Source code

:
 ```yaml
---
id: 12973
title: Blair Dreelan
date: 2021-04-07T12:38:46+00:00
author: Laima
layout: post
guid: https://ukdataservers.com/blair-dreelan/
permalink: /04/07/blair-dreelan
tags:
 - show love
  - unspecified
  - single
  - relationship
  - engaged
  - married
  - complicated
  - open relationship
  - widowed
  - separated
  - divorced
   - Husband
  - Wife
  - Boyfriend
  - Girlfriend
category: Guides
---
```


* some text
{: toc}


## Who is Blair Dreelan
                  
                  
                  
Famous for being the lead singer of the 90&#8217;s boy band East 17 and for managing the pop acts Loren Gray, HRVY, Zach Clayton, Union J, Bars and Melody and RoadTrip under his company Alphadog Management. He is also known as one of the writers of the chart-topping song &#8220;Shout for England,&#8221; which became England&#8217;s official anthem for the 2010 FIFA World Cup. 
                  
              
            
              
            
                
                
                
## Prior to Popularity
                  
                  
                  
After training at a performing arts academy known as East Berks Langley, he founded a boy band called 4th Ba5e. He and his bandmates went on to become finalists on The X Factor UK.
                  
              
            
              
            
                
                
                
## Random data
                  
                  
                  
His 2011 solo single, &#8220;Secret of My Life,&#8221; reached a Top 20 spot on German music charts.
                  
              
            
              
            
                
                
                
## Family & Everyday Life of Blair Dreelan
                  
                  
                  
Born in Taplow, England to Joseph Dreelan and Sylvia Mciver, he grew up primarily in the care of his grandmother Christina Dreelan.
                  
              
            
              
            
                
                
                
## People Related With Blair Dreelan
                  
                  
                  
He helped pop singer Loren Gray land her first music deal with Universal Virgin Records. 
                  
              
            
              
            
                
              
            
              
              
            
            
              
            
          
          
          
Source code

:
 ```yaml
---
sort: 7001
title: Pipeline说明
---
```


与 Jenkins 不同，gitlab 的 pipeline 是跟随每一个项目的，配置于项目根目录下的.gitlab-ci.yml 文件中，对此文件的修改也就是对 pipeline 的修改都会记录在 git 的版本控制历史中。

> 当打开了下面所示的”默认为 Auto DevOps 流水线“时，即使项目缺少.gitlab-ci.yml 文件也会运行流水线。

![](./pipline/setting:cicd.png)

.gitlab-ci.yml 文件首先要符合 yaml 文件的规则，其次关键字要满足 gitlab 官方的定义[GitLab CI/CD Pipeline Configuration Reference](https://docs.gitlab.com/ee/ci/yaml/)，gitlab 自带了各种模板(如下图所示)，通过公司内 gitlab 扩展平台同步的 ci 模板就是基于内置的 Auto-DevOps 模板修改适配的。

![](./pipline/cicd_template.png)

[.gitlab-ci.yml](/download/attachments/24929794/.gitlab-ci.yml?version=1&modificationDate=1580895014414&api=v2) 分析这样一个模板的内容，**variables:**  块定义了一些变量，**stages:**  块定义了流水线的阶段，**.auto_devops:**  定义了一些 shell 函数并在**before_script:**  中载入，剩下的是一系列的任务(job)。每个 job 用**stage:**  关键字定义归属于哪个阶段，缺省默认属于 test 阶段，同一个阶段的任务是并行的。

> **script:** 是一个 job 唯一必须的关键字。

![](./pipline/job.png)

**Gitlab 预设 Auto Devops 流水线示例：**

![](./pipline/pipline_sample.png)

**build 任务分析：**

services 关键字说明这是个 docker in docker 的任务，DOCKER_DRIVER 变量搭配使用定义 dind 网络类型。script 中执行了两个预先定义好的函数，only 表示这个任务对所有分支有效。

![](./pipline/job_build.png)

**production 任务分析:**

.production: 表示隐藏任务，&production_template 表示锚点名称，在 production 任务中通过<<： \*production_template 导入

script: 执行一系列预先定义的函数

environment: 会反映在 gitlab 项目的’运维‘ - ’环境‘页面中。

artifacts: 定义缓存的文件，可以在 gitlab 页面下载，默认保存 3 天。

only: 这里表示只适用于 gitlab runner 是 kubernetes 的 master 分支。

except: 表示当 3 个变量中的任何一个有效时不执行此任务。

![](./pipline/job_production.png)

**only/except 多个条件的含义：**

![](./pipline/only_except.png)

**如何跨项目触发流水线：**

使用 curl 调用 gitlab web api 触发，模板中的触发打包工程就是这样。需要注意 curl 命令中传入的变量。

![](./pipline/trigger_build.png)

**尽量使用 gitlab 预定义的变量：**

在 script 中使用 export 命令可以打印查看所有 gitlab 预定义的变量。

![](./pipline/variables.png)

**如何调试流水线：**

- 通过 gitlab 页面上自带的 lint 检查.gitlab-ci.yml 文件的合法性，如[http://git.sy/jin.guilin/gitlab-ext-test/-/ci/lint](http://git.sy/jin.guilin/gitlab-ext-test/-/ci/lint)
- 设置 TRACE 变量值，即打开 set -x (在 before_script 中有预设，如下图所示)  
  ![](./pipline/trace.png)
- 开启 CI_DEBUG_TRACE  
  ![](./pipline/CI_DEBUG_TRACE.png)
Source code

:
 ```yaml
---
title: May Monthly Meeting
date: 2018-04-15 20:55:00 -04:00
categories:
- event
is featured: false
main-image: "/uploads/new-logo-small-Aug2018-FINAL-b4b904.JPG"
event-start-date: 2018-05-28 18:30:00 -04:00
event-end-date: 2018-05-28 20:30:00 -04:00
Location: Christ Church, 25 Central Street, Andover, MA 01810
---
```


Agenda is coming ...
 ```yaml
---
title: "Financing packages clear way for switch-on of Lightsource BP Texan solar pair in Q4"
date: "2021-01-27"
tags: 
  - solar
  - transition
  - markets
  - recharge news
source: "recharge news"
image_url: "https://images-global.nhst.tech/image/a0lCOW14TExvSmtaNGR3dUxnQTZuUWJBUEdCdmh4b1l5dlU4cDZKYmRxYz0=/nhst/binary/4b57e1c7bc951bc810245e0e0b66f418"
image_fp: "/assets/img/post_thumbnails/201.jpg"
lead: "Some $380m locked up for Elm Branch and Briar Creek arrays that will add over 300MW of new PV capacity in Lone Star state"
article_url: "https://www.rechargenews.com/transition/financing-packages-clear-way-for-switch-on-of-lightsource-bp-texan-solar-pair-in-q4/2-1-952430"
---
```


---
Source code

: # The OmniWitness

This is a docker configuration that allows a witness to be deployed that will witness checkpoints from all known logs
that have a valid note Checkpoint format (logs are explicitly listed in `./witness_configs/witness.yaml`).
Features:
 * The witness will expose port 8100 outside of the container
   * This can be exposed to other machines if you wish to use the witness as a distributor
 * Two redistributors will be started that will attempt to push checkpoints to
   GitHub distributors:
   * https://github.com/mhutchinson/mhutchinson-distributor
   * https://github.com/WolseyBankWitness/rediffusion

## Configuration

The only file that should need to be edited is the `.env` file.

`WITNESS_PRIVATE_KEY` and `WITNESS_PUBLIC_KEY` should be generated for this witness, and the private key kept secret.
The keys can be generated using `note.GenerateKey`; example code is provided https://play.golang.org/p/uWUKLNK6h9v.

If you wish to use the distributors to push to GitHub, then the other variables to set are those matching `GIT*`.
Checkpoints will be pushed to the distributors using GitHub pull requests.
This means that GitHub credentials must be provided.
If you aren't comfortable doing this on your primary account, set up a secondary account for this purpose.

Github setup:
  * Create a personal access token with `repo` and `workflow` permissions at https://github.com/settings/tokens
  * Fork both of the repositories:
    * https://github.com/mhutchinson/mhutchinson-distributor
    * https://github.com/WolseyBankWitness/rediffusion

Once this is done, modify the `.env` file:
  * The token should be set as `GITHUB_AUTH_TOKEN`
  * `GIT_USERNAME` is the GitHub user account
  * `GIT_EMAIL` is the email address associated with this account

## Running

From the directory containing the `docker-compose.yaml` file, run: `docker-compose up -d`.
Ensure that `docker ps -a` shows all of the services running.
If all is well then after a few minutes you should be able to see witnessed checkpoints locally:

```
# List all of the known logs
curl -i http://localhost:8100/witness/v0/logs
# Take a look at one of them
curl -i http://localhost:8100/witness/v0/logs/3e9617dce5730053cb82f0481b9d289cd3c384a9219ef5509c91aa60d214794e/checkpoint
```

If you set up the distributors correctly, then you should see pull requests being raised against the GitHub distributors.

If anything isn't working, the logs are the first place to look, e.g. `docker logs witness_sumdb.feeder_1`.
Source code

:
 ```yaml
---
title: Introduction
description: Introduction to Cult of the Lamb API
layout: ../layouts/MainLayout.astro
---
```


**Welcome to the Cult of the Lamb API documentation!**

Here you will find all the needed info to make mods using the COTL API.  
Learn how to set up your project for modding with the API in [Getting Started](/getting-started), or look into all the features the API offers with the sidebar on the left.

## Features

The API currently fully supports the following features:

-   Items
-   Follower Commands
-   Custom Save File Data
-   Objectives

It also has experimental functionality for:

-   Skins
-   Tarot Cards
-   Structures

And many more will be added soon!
==
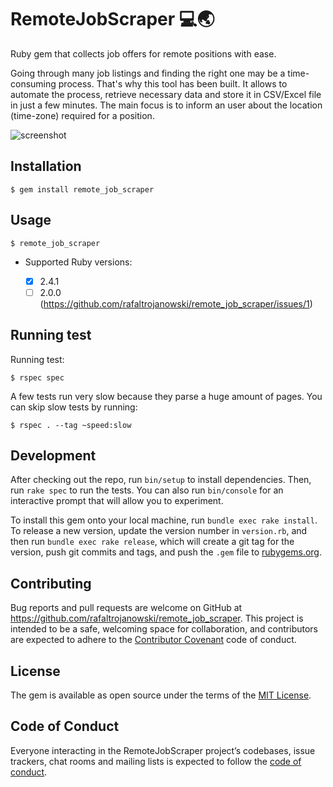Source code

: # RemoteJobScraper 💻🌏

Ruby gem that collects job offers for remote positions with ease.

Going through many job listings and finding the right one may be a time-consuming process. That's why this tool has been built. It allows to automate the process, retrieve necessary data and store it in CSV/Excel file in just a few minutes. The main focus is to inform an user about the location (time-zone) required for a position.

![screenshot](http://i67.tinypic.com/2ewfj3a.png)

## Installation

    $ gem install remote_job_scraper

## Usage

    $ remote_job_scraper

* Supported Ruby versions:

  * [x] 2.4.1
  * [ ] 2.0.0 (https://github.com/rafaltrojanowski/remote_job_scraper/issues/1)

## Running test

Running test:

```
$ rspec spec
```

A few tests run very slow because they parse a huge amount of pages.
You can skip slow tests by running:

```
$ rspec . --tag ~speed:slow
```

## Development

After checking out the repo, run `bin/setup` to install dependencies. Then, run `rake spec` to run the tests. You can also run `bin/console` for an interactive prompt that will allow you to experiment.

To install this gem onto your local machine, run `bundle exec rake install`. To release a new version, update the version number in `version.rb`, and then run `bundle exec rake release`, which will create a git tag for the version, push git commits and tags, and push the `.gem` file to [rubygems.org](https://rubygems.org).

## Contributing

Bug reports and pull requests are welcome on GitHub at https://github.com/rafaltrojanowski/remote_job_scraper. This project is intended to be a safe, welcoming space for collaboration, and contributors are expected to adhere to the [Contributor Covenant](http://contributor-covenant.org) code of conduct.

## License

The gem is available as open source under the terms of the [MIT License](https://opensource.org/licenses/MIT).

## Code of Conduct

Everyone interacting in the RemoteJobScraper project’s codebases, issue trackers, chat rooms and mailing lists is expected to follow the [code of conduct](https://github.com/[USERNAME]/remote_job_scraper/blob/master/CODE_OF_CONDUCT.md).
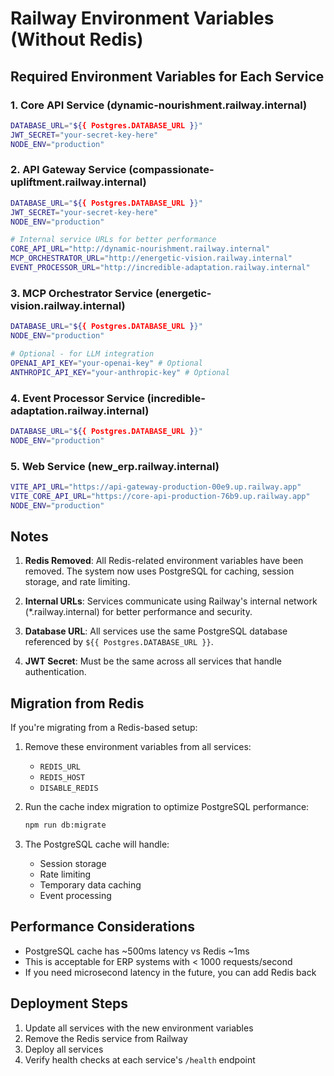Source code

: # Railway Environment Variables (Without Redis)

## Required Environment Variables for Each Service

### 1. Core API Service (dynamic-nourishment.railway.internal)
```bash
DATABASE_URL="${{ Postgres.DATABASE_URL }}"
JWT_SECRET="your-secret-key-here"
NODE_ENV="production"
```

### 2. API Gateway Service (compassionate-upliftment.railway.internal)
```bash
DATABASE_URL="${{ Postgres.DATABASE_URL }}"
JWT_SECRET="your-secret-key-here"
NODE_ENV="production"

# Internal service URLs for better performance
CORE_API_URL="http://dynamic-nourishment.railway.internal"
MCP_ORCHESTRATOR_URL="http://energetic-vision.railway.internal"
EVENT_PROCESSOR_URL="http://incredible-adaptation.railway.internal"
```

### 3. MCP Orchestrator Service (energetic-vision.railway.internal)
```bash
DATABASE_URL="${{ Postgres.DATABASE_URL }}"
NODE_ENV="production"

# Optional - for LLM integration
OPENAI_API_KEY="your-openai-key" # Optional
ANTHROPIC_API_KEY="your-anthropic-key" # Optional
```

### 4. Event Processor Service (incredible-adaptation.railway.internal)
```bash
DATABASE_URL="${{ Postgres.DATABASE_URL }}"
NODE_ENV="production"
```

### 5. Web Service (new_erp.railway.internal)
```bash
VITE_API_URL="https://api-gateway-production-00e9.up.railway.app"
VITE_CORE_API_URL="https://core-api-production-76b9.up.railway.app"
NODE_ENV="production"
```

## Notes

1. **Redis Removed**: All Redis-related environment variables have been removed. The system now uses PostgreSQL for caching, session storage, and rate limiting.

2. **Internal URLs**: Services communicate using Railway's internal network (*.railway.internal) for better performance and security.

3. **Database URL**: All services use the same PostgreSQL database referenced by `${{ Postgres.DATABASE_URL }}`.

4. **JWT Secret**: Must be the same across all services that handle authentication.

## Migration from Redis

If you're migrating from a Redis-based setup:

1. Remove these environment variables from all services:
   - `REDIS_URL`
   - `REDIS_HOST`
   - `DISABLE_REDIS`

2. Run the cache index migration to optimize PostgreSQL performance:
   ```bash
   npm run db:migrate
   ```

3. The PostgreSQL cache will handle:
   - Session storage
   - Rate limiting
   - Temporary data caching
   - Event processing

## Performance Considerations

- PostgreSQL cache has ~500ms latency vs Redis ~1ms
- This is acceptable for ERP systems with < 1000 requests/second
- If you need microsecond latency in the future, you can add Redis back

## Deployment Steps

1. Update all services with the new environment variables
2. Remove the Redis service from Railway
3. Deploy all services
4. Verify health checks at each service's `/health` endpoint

● Exercise aim
Please transcribe exactly the lines above from the line that has "任务中通过<<： \*production_template 导入" up to and including the line that has "使用 curl 调用 gitlab"; no other line belongs in the answer.

● Output for this task
.production: 表示隐藏任务，&production_template 表示锚点名称，在 production 任务中通过<<： \*production_template 导入

script: 执行一系列预先定义的函数

environment: 会反映在 gitlab 项目的’运维‘ - ’环境‘页面中。

artifacts: 定义缓存的文件，可以在 gitlab 页面下载，默认保存 3 天。

only: 这里表示只适用于 gitlab runner 是 kubernetes 的 master 分支。

except: 表示当 3 个变量中的任何一个有效时不执行此任务。

![](./pipline/job_production.png)

**only/except 多个条件的含义：**

![](./pipline/only_except.png)

**如何跨项目触发流水线：**

使用 curl 调用 gitlab web api 触发，模板中的触发打包工程就是这样。需要注意 curl 命令中传入的变量。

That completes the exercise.